Por Leonardo Parrini
Sentado a la vera de una
calle cualquiera veo pasar la gente con un gesto de urgente destino. A mi lado,
un monigote de trapo con careta de cartón que simboliza el año que fenece, está
a punto de ser quemado; costumbre ecuatoriana de hacer borrón y cuenta nueva y chamuscar
sinsabores, anhelos incumplidos y sueños trastocados en frustración. Este
final de año, sin embargo, me resisto a los balances, dispuesto a vivir este último
día del año como un día más, un día menos. Como si la vida fuera un gesto notarial,
hacemos recuentos cada 31 de diciembre. Se ha vuelto de moda para la planificación
de los “modelos de gestión” consignar fechas, datos, cifras, hitos, en el afán
de periodizar la historia e inventariar la vida. Esa actitud notarial de registrarlo
todo, echa al traste la natural espontaneidad de vivir que debería acompañar nuestros
actos cotidianos. Y ese es el meollo de los llamados balances. Por lo demás, un término
sacado del léxico bancario, es decir, que sólo sirve para hacer cálculos, para cuantificar
la existencia como si ésta fuera un arsenal de hechos inamovibles. Al punto que
para el colega argentino Fernando Monacelli, los balances son una soberana estupidez.
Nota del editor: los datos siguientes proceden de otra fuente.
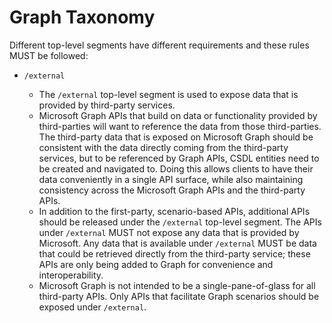 # Graph Taxonomy

Different top-level segments have different requirements and these rules MUST be followed:

* `/external`

    * The `/external` top-level segment is used to expose data that is provided by third-party services.
    * Microsoft Graph APIs that build on data or functionality provided by third-parties will want to reference the data from those third-parties.
    The third-party data that is exposed on Microsoft Graph should be consistent with the data directly coming from the third-party services, but to be referenced by Graph APIs, CSDL entities need to be created and navigated to.
    Doing this allows clients to have their data conveniently in a single API surface, while also maintaining consistency across the Microsoft Graph APIs and the third-party APIs.
    * In addition to the first-party, scenario-based APIs, additional APIs should be released under the `/external` top-level segment.
    The APIs under `/external` MUST not expose any data that is provided by Microsoft.
    Any data that is available under `/external` MUST be data that could be retrieved directly from the third-party service; these APIs are only being added to Graph for convenience and interoperability.
    * Microsoft Graph is not intended to be a single-pane-of-glass for all third-party APIs.
    Only APIs that facilitate Graph scenarios should be exposed under `/external`.
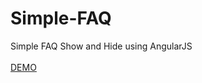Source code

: # Simple-FAQ
Simple FAQ Show and Hide using AngularJS
<BR><BR>
  <A HREF = "https://codepen.io/deepakggn/pen/XqPoxO"> DEMO </A>
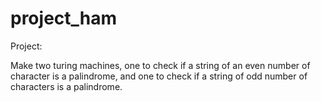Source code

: # project_ham

Project:

Make two turing machines, one to check if a string of an even number of character is a palindrome, 
and one to check if a string of odd number of characters is a palindrome.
Puesto que hay dos formas de ver la vida: la
ilusoria, la mágica, la que imagina que si cambia el año del almanaque el mundo
vuelve a empezar, y la otra: la vida es como un animal que corre sin freno ni
ciclos ni pausas con nosotros arriba, y ni siquiera sabe que nos aferramos a
los pelos de su lomo. La vida va y lo que podemos hacer al respecto es no
caernos.
Ya hace varios siglos
Aristóteles echó luces sobre este asunto: El
instante es la continuidad del tiempo, pues une el tiempo pasado con el tiempo
futuro. Sin embargo, empecinados en controlar el devenir y saldar el
pasado, hacemos balances cada vez que nos parece que a una fecha –convención del
calendario- le atribuimos un valor agregado para sacar brillo a una
cotidianeidad que, de otro modo, transcurriría opaca y lineal. Fue un coterráneo
del filósofo ateniense, Hesíodo, quién puso el dedo en la llaga del futuro para
sentenciar: desdichado el que duerme en
el mañana. Y sobre ese condumio pretérito de balances e inventarios, dijo J.P.
Sartre, hasta el pasado puede
modificarse, puesto que los historiadores no paran de demostrarlo.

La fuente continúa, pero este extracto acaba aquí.